Very interesting. I LIKE your Thai system. I wish my husband had paid my parents a million baht when we got married. That way husbands value you more too - since they paid good money to earn you!
I am a Westerner married to a Thai woman. When this subject came up I told my future in-laws that it would look bad for their daughter in my country if it was known that I had payed a dowry. I suggested that I would pay for 2 trips for them to see their daughter and how much money that amounted to. Everyone was happy with this solution.
I enjoyed this article.  I didn't pay Sin Sod for my lovely Issan bride.  :-)  I expected to hear about it but none was requested.  I have been to several Issan weddings and the bride price was always given back to the happy couple afterwards and it has nearly always been about 1 years salary.  A big show of the bride price is made, mainly for face, but also to tease the broom as being cheap.  I have heard horror stories about Sin Sod but have never seen it, and, they are stories after all.
Though it is a custom of many countries to take or give Dowry, but look at those whow can not afford such tradition, their doughters pass there life in depression, anxiety.
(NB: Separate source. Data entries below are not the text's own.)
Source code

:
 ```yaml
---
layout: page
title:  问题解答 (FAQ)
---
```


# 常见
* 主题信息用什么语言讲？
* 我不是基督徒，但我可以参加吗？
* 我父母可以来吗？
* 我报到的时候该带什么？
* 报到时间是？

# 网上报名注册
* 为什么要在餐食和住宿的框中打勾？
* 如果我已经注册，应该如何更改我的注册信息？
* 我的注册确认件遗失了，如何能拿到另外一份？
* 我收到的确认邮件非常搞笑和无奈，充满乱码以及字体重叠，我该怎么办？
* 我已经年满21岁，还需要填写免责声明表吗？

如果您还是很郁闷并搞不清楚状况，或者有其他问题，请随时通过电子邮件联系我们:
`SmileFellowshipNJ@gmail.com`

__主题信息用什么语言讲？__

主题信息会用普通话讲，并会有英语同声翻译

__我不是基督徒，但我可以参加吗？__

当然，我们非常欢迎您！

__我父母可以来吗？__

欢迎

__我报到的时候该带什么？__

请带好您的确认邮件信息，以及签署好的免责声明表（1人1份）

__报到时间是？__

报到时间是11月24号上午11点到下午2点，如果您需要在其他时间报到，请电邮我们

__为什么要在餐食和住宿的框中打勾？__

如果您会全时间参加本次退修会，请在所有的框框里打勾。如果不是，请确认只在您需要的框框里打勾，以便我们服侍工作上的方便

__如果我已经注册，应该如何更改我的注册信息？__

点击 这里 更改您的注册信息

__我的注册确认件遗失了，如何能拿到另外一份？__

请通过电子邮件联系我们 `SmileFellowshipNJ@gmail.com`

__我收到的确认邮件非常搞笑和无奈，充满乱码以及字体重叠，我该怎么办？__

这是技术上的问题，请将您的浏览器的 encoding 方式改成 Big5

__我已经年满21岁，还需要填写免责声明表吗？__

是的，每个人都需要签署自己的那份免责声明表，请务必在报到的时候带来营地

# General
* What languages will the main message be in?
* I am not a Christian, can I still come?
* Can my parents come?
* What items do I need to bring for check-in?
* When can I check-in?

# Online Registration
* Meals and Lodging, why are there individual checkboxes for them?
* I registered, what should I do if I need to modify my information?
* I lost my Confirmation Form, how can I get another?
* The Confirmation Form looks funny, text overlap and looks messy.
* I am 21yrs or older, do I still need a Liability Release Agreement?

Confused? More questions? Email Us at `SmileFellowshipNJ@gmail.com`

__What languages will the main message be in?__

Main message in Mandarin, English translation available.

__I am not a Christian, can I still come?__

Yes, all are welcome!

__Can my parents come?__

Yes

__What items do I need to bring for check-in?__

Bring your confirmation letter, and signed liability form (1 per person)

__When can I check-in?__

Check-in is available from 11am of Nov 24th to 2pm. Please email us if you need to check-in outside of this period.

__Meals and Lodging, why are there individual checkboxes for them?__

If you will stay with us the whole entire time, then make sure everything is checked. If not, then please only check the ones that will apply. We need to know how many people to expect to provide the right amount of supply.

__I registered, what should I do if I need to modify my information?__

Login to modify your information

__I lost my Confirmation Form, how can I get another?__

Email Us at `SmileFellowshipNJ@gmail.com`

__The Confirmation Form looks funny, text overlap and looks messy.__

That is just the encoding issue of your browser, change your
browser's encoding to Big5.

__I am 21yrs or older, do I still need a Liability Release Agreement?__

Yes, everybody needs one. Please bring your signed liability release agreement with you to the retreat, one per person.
Is it better to keep it as a tradition to satisfy the cultural tradition and let these girls become good mothers, and raise healthy nation.
Just to be semantically correct, this is not a dowry, it is a bride price.
The dowry system is a good system, what is the bride is not a good mother (producer of children) what happens to the dowery then or can the husband get his money back.
Yet another Thai who things that all of Thailand revolves around what happens in Bangkok and its middle class.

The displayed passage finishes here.